> _Task directions_
Skip the images and repeat every entry word for word.

===============

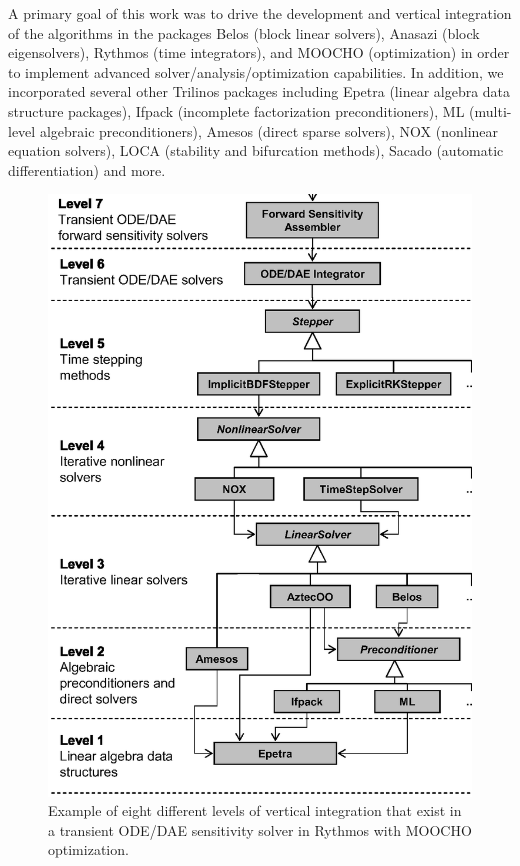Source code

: \documentclass[pdf,ps2pdf,11pt]{SANDreport}
\begin{document}
A primary goal of this work was to drive the development and vertical
integration of the algorithms in the packages Belos (block linear solvers),
Anasazi (block eigensolvers), Rythmos (time integrators), and MOOCHO
(optimization) in order to implement advanced solver/analysis/optimization
capabilities.  In addition, we incorporated several other Trilinos packages
including Epetra (linear algebra data structure packages), Ifpack (incomplete
factorization preconditioners), ML (multi-level algebraic preconditioners),
Amesos (direct sparse solvers), NOX (nonlinear equation solvers), LOCA
(stability and bifurcation methods), Sacado (automatic differentiation) and
more.

{\bsinglespace
\begin{figure}[p]
\begin{center}
\includegraphics*[angle=0,scale=0.85]{VerticalPackageIntegration}
\end{center}
\caption[Eight different levels of vertical integration in modular
transient sensitivity solver and optimizer] {
\label{fig:VerticalPackageIntegration}
Example of eight different levels of vertical integration that exist in a
transient ODE/DAE sensitivity solver in Rythmos with MOOCHO optimization.}
\end{figure}
\esinglespace}
\end{document}
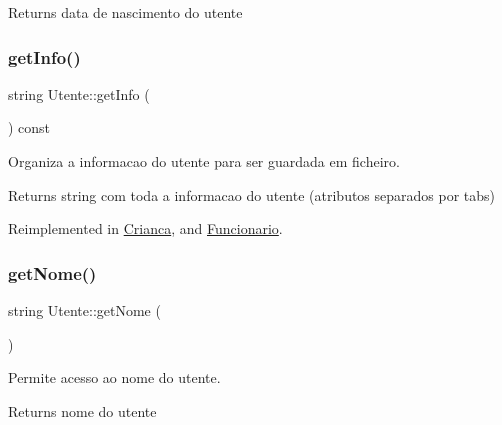 \begin{DoxyReturn}{Returns}
data de nascimento do utente 
\end{DoxyReturn}
\mbox{\label{class_utente_aee03eae2a7154e7b4713b2be195d548f}} 
\subsubsection{\texorpdfstring{get\+Info()}{getInfo()}}
{\footnotesize\ttfamily string Utente\+::get\+Info (\begin{DoxyParamCaption}{ }\end{DoxyParamCaption}) const\hspace{0.3cm}{\ttfamily [virtual]}}



Organiza a informacao do utente para ser guardada em ficheiro. 

\begin{DoxyReturn}{Returns}
string com toda a informacao do utente (atributos separados por tabs) 
\end{DoxyReturn}


Reimplemented in \mbox{\hyperlink{class_crianca_a7cd065415f6f0a2802ca2d37a3a7cc25}{Crianca}}, and \mbox{\hyperlink{class_funcionario_a3cafb55c689dcb260975d3083cef1a98}{Funcionario}}.

\mbox{\label{class_utente_a56bf08dbd5fb7fd208421cae1105d9e4}} 
\subsubsection{\texorpdfstring{get\+Nome()}{getNome()}}
{\footnotesize\ttfamily string Utente\+::get\+Nome (\begin{DoxyParamCaption}{ }\end{DoxyParamCaption})}



Permite acesso ao nome do utente. 

\begin{DoxyReturn}{Returns}
nome do utente 
\end{DoxyReturn}
\mbox{\label{class_utente_a02e1b87d26c3770a70e01ecdc7cf87f2}}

===============

> _Your solution_
Source code

: \documentclass[pdf,ps2pdf,11pt]{SANDreport}
\begin{document}
A primary goal of this work was to drive the development and vertical
integration of the algorithms in the packages Belos (block linear solvers),
Anasazi (block eigensolvers), Rythmos (time integrators), and MOOCHO
(optimization) in order to implement advanced solver/analysis/optimization
capabilities.  In addition, we incorporated several other Trilinos packages
including Epetra (linear algebra data structure packages), Ifpack (incomplete
factorization preconditioners), ML (multi-level algebraic preconditioners),
Amesos (direct sparse solvers), NOX (nonlinear equation solvers), LOCA
(stability and bifurcation methods), Sacado (automatic differentiation) and
more.

{\bsinglespace
\begin{figure}[p]
\begin{center}
\includegraphics*[angle=0,scale=0.85]{VerticalPackageIntegration}
\end{center}
\caption[Eight different levels of vertical integration in modular
transient sensitivity solver and optimizer] {
\label{fig:VerticalPackageIntegration}
Example of eight different levels of vertical integration that exist in a
transient ODE/DAE sensitivity solver in Rythmos with MOOCHO optimization.}
\end{figure}
\esinglespace}
\end{document}
 \begin{DoxyReturn}{Returns}
data de nascimento do utente 
\end{DoxyReturn}
\mbox{\label{class_utente_aee03eae2a7154e7b4713b2be195d548f}} 
\subsubsection{\texorpdfstring{get\+Info()}{getInfo()}}
{\footnotesize\ttfamily string Utente\+::get\+Info (\begin{DoxyParamCaption}{ }\end{DoxyParamCaption}) const\hspace{0.3cm}{\ttfamily [virtual]}}



Organiza a informacao do utente para ser guardada em ficheiro. 

\begin{DoxyReturn}{Returns}
string com toda a informacao do utente (atributos separados por tabs) 
\end{DoxyReturn}


Reimplemented in \mbox{\hyperlink{class_crianca_a7cd065415f6f0a2802ca2d37a3a7cc25}{Crianca}}, and \mbox{\hyperlink{class_funcionario_a3cafb55c689dcb260975d3083cef1a98}{Funcionario}}.

\mbox{\label{class_utente_a56bf08dbd5fb7fd208421cae1105d9e4}} 
\subsubsection{\texorpdfstring{get\+Nome()}{getNome()}}
{\footnotesize\ttfamily string Utente\+::get\+Nome (\begin{DoxyParamCaption}{ }\end{DoxyParamCaption})}



Permite acesso ao nome do utente. 

\begin{DoxyReturn}{Returns}
nome do utente 
\end{DoxyReturn}
\mbox{\label{class_utente_a02e1b87d26c3770a70e01ecdc7cf87f2}}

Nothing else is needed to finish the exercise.